Momentum appears to be gathering behind Donald Trump’s controversial proposal to move the US embassy in Israel from Tel Aviv to Jerusalem after his spokeswoman said it was a “very big priority”.

According to Israel’s Channel 2 TV station, officials are actively looking into possible locations for a new US embassy – including the Diplomat Hotel in the Talpiot neighborhood of west Jerusalem, a privately owned building that is home to 500 elderly immigrants from the former Soviet Union.
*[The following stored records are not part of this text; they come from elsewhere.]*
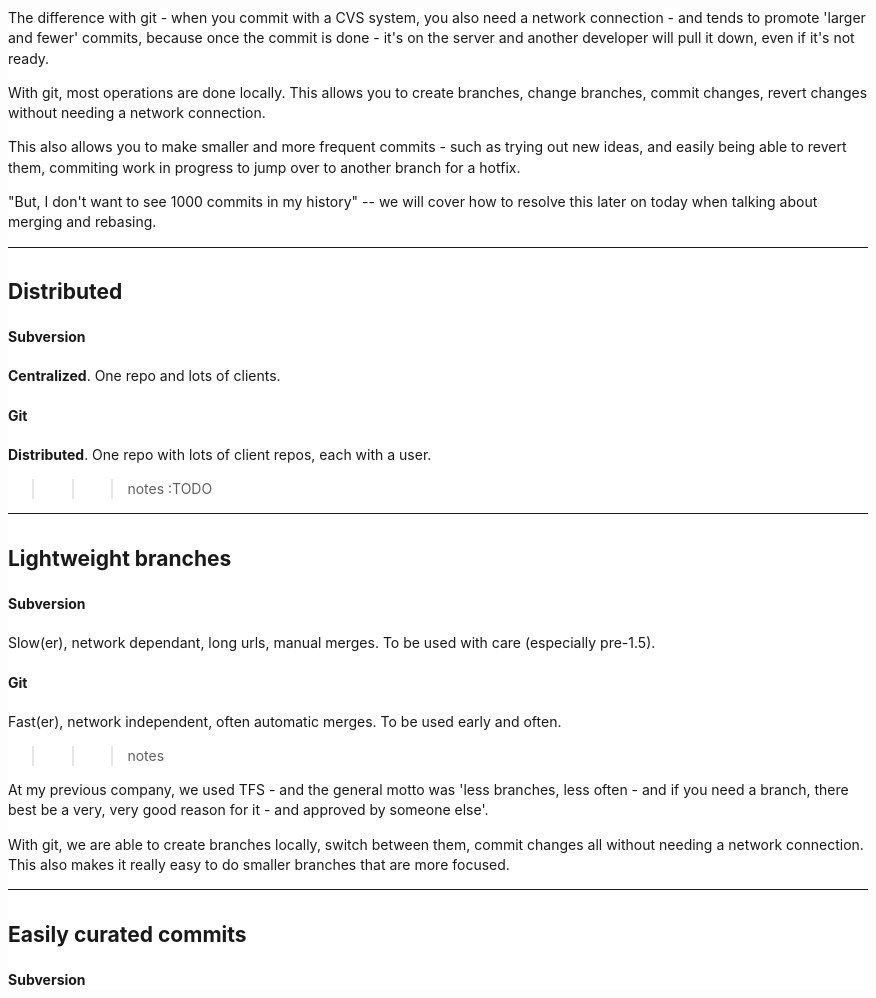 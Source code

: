 The difference with git - when you commit with a CVS system, you also need a network connection - and tends to promote 'larger and fewer' commits, because once the commit is done - it's on the server and another developer will pull it down, even if it's not ready.

With git, most operations are done locally.  This allows you to create branches, change branches, commit changes, revert changes without needing a network connection.

This also allows you to make smaller and more frequent commits - such as trying out new ideas, and easily being able to revert them, commiting work in progress to jump over to another branch for a hotfix.

"But, I don't want to see 1000 commits in my history" -- we will cover how to resolve this later on today when talking about merging and rebasing.

---

## Distributed

#### Subversion

**Centralized**. One repo and lots of clients.

#### Git

**Distributed**. One repo with lots of client repos, each with a user.

>>> notes
:TODO

---

## Lightweight branches

#### Subversion

Slow(er), network dependant, long urls, manual merges. To be used with care (especially pre-1.5).

#### Git

Fast(er), network independent, often automatic merges. To be used early and often.

>>> notes

At my previous company, we used TFS - and the general motto was 'less branches, less often - and if you need a branch, there best be a very, very good reason for it - and approved by someone else'.

With git, we are able to create branches locally, switch between them, commit changes all without needing a network connection. This also makes it really easy to do smaller branches that are more focused.


---

## Easily curated commits

#### Subversion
The report, which came on Monday night and was echoed by the Jerusalem Post, said that the building would not be available until 2020, however.

Meanwhile Israel’s right-wing Prime Minister Benjamin Netanyahu yesterday said that such a move would be “great”. He said: “Regarding the idea of opening the US Embassy to Jerusalem, I will respond to this in one word: Great.”

Kellyanne Conway, a spokeswoman for the President-elect, said in a radio interview on Monday that Trump “made it very clear during the campaign” that he wanted to make the move, and that she had “heard him repeat it several times privately, if not publicly”.

Trump delighted Israel’s right-wing Prime Minister Benjamin Netanyahu in September by telling him during a lengthy meeting that if he won the presidential election, the US would “recognize Jerusalem as the undivided capital of the State of Israel”.

US President Elect Donal J. Trump and Israeli Prime Minister Benjamin Netanyahu
US President Elect Donal J. Trump and Israeli Prime Minister Benjamin Netanyahu

While Israel considers Jerusalem its “eternal, undivided capital”, the Palestinians regard the east of the city – occupied by Israel in the 1967 Six Day War – to be the capital of any future Palestinian state. Trump’s plan effectively rules out a two-state solution to which the agreed division of Jerusalem would be key.

The US, the UN and almost every country in the world currently refuse to accept that Jerusalem is Israel’s capital, with most major embassies functioning in the sea-side business capital, Tel Aviv. International consensus is that East Jerusalem is occupied territory, just like the West Bank.

In 1995, the US Congress approved the Jerusalem Embassy Act, which requires that the American embassy be moved from Tel Aviv to Jerusalem. However, successive US presidents – both Democratic and Republican – have exercised a waiver delaying its implementation every six months since on national security grounds, and official US policy does not recognise Jerusalem as Israel’s capital.

Palestinians reacted with anger and dismay at Conway’s comments. Mustafa Barghouti, a Palestinian politician, said he was “shocked”. He added: “If the US takes such a decision, it will not only be violating international law, but violating a unanimously respected international principle that no country can annex another’s territory by force.”

Israeli officials say that Trump would have the power to enact the embassy law simply by failing to exercise the waiver.

“It’s an excellent idea, and it’s about time,” Yair Lapid, an opposition right-of-centre Israeli politician, said. “We are sitting now in Israel’s capital [Jerusalem].”

The Republicans’ recently rewritten platform Israel-Palestine – regarded as its most pro-Israel ever – makes no reference to the two-state solution, or to Israel’s 49-year-old occupation of Palestinian territories.